Extracted data entries:
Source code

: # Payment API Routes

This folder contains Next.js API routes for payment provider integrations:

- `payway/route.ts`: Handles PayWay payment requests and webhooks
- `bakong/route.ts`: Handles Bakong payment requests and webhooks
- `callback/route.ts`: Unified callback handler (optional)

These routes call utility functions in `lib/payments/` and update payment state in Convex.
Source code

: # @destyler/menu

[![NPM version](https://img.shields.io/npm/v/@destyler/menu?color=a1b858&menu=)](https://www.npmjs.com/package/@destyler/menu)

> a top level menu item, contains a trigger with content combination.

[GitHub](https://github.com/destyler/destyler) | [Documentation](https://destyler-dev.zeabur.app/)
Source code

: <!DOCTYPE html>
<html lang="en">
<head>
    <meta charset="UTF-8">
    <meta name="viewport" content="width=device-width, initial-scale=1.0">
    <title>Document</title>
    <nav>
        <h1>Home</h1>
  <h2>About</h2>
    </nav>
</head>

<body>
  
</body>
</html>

...

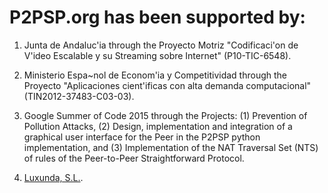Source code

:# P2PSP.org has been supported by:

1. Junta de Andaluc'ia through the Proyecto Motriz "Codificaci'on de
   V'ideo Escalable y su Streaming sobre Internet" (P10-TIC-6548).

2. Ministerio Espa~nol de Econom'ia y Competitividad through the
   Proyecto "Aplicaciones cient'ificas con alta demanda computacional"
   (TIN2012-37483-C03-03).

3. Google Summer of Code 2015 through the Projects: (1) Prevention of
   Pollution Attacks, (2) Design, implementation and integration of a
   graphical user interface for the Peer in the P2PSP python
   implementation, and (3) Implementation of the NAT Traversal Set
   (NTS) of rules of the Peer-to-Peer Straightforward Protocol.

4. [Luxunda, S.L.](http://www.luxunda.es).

---

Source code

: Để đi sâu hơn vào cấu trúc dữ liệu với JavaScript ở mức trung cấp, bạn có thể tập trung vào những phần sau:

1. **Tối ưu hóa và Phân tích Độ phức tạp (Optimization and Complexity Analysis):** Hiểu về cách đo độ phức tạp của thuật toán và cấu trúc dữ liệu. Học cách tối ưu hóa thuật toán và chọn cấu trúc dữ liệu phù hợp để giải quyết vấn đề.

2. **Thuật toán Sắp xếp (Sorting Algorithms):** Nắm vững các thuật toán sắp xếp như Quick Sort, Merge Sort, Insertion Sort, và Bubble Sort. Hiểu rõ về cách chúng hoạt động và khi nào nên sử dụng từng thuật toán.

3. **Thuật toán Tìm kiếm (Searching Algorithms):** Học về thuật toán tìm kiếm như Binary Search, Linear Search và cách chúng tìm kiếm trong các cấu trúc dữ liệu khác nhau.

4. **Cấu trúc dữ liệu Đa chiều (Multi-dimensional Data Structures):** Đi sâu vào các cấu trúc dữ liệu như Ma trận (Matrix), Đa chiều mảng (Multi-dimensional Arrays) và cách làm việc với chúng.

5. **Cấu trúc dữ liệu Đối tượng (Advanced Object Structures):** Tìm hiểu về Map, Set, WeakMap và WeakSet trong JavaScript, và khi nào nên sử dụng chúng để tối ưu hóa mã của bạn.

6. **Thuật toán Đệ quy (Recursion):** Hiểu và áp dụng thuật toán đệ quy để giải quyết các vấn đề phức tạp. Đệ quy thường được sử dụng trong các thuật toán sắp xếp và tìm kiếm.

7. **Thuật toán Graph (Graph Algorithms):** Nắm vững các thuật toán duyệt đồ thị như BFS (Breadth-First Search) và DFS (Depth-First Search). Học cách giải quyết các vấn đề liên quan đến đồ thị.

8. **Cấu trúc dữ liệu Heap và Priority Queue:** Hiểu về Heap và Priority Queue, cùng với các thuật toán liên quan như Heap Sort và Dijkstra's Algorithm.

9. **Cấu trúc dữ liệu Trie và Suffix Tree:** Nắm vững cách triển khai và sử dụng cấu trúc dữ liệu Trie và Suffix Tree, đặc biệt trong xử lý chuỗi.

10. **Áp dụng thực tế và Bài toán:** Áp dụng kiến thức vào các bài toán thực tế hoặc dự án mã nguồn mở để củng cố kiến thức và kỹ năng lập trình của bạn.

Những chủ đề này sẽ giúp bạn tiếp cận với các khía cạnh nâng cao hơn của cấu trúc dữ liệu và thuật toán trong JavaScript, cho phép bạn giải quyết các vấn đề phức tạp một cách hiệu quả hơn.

Task to complete |
Each line in the entries above that includes the string "Sort" adds to the count; state that count only.

Answer to the exercise |
2